Exactly the lines from the start of the data below through the line containing "30 & $p = c + \poly\left( \bc(t), 10" must be returned, and no others.

# [Dataset entries]
● ● ● ● ● ● ●
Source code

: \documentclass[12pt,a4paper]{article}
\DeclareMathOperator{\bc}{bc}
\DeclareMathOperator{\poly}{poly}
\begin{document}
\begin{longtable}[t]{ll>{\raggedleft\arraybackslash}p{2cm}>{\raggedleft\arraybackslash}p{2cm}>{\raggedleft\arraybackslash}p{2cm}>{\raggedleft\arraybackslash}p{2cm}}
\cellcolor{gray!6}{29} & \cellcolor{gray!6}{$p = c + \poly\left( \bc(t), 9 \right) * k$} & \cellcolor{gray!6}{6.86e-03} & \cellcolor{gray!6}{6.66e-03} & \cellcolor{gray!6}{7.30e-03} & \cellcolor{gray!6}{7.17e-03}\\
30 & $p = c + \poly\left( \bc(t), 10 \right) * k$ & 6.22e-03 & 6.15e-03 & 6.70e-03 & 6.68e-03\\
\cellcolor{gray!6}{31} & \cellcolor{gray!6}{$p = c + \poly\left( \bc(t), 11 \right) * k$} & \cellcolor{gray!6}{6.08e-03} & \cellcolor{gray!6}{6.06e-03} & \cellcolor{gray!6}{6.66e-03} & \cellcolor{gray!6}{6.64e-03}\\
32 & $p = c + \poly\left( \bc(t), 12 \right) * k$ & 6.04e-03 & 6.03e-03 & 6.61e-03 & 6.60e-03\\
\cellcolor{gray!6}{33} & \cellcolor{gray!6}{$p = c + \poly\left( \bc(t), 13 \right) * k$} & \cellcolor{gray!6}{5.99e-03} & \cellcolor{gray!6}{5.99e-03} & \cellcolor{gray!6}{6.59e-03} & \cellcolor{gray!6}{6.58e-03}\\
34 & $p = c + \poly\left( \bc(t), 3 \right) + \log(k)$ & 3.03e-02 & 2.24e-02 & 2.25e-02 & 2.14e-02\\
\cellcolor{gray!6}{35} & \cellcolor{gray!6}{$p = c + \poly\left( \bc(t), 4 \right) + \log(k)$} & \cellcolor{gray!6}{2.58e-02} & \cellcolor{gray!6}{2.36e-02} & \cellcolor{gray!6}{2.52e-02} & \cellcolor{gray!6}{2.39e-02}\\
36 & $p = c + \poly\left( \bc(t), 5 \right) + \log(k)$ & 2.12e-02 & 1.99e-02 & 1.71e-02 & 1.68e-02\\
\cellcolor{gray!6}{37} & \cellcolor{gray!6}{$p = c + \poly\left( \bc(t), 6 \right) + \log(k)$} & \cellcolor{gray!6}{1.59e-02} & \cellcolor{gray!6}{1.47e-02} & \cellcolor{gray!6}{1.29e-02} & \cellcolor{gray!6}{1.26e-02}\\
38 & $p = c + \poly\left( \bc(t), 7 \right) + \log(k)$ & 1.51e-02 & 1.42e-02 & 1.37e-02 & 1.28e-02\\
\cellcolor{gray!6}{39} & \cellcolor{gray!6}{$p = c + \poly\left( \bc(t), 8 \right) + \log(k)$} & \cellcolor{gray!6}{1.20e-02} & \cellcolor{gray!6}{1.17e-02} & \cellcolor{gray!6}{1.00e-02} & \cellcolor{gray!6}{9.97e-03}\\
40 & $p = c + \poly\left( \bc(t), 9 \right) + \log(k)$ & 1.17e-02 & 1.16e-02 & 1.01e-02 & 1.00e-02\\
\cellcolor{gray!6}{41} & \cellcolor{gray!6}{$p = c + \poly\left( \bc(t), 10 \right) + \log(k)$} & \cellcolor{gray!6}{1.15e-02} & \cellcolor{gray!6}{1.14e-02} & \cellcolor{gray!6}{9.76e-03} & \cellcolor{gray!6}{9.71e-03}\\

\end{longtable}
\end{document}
● ● ● ● ● ● ●
# [Response for this exercise]
Source code

: \documentclass[12pt,a4paper]{article}
\DeclareMathOperator{\bc}{bc}
\DeclareMathOperator{\poly}{poly}
\begin{document}
\begin{longtable}[t]{ll>{\raggedleft\arraybackslash}p{2cm}>{\raggedleft\arraybackslash}p{2cm}>{\raggedleft\arraybackslash}p{2cm}>{\raggedleft\arraybackslash}p{2cm}}
\cellcolor{gray!6}{29} & \cellcolor{gray!6}{$p = c + \poly\left( \bc(t), 9 \right) * k$} & \cellcolor{gray!6}{6.86e-03} & \cellcolor{gray!6}{6.66e-03} & \cellcolor{gray!6}{7.30e-03} & \cellcolor{gray!6}{7.17e-03}\\
30 & $p = c + \poly\left( \bc(t), 10 \right) * k$ & 6.22e-03 & 6.15e-03 & 6.70e-03 & 6.68e-03\\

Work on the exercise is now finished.